(Source texts of formatted documents)

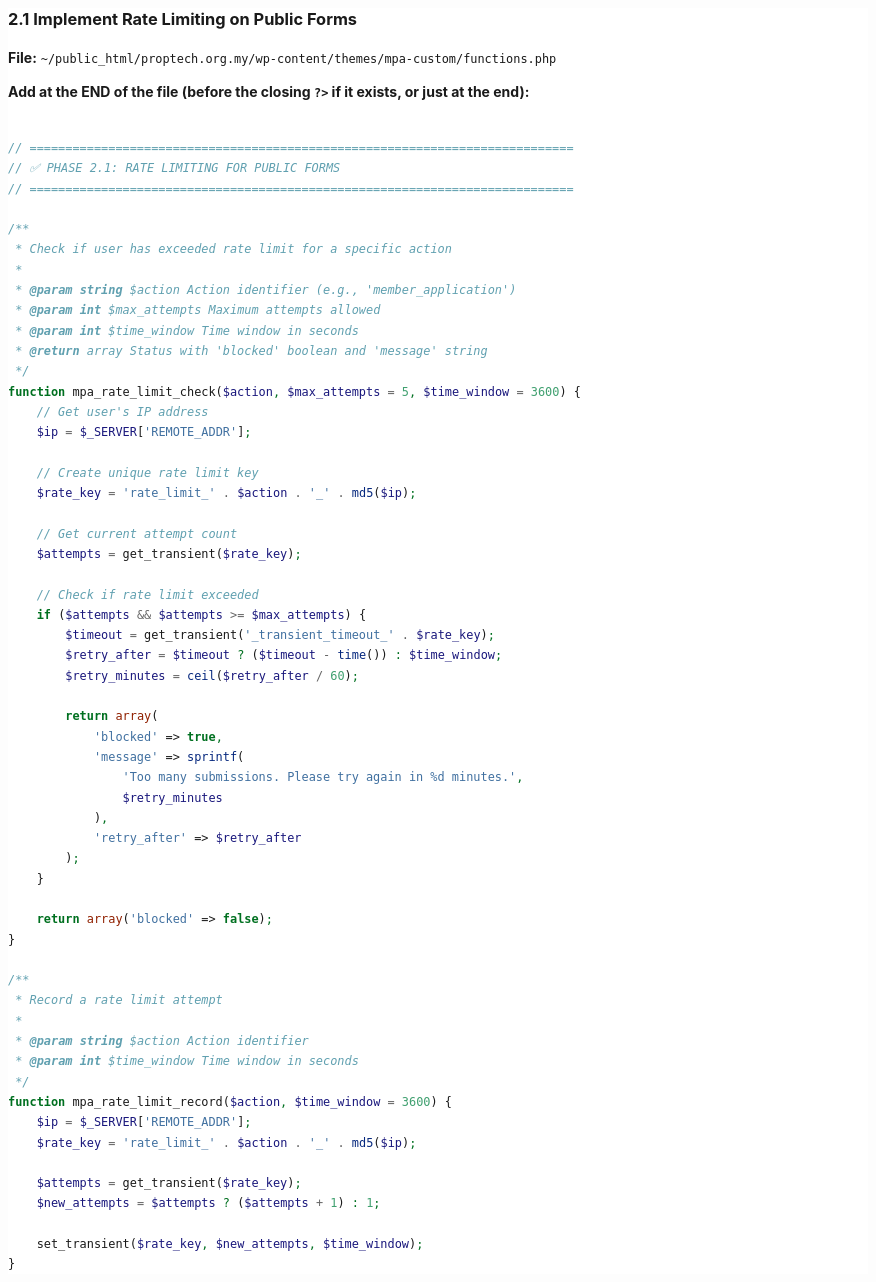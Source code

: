### 2.1 Implement Rate Limiting on Public Forms

**File:** `~/public_html/proptech.org.my/wp-content/themes/mpa-custom/functions.php`

**Add at the END of the file (before the closing `?>` if it exists, or just at the end):**

```php

// ============================================================================
// ✅ PHASE 2.1: RATE LIMITING FOR PUBLIC FORMS
// ============================================================================

/**
 * Check if user has exceeded rate limit for a specific action
 * 
 * @param string $action Action identifier (e.g., 'member_application')
 * @param int $max_attempts Maximum attempts allowed
 * @param int $time_window Time window in seconds
 * @return array Status with 'blocked' boolean and 'message' string
 */
function mpa_rate_limit_check($action, $max_attempts = 5, $time_window = 3600) {
    // Get user's IP address
    $ip = $_SERVER['REMOTE_ADDR'];
    
    // Create unique rate limit key
    $rate_key = 'rate_limit_' . $action . '_' . md5($ip);
    
    // Get current attempt count
    $attempts = get_transient($rate_key);
    
    // Check if rate limit exceeded
    if ($attempts && $attempts >= $max_attempts) {
        $timeout = get_transient('_transient_timeout_' . $rate_key);
        $retry_after = $timeout ? ($timeout - time()) : $time_window;
        $retry_minutes = ceil($retry_after / 60);
        
        return array(
            'blocked' => true,
            'message' => sprintf(
                'Too many submissions. Please try again in %d minutes.',
                $retry_minutes
            ),
            'retry_after' => $retry_after
        );
    }
    
    return array('blocked' => false);
}

/**
 * Record a rate limit attempt
 * 
 * @param string $action Action identifier
 * @param int $time_window Time window in seconds
 */
function mpa_rate_limit_record($action, $time_window = 3600) {
    $ip = $_SERVER['REMOTE_ADDR'];
    $rate_key = 'rate_limit_' . $action . '_' . md5($ip);
    
    $attempts = get_transient($rate_key);
    $new_attempts = $attempts ? ($attempts + 1) : 1;
    
    set_transient($rate_key, $new_attempts, $time_window);
}
```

**WHAT NEEDS TO BE DONE**
Each record is to be restated word for word; no picture goes in.

**WRITTEN SOLUTION**
Source code

:### 2.1 Implement Rate Limiting on Public Forms

**File:** `~/public_html/proptech.org.my/wp-content/themes/mpa-custom/functions.php`

**Add at the END of the file (before the closing `?>` if it exists, or just at the end):**

```php

// ============================================================================
// ✅ PHASE 2.1: RATE LIMITING FOR PUBLIC FORMS
// ============================================================================

/**
 * Check if user has exceeded rate limit for a specific action
 * 
 * @param string $action Action identifier (e.g., 'member_application')
 * @param int $max_attempts Maximum attempts allowed
 * @param int $time_window Time window in seconds
 * @return array Status with 'blocked' boolean and 'message' string
 */
function mpa_rate_limit_check($action, $max_attempts = 5, $time_window = 3600) {
    // Get user's IP address
    $ip = $_SERVER['REMOTE_ADDR'];
    
    // Create unique rate limit key
    $rate_key = 'rate_limit_' . $action . '_' . md5($ip);
    
    // Get current attempt count
    $attempts = get_transient($rate_key);
    
    // Check if rate limit exceeded
    if ($attempts && $attempts >= $max_attempts) {
        $timeout = get_transient('_transient_timeout_' . $rate_key);
        $retry_after = $timeout ? ($timeout - time()) : $time_window;
        $retry_minutes = ceil($retry_after / 60);
        
        return array(
            'blocked' => true,
            'message' => sprintf(
                'Too many submissions. Please try again in %d minutes.',
                $retry_minutes
            ),
            'retry_after' => $retry_after
        );
    }
    
    return array('blocked' => false);
}

/**
 * Record a rate limit attempt
 * 
 * @param string $action Action identifier
 * @param int $time_window Time window in seconds
 */
function mpa_rate_limit_record($action, $time_window = 3600) {
    $ip = $_SERVER['REMOTE_ADDR'];
    $rate_key = 'rate_limit_' . $action . '_' . md5($ip);
    
    $attempts = get_transient($rate_key);
    $new_attempts = $attempts ? ($attempts + 1) : 1;
    
    set_transient($rate_key, $new_attempts, $time_window);
}
```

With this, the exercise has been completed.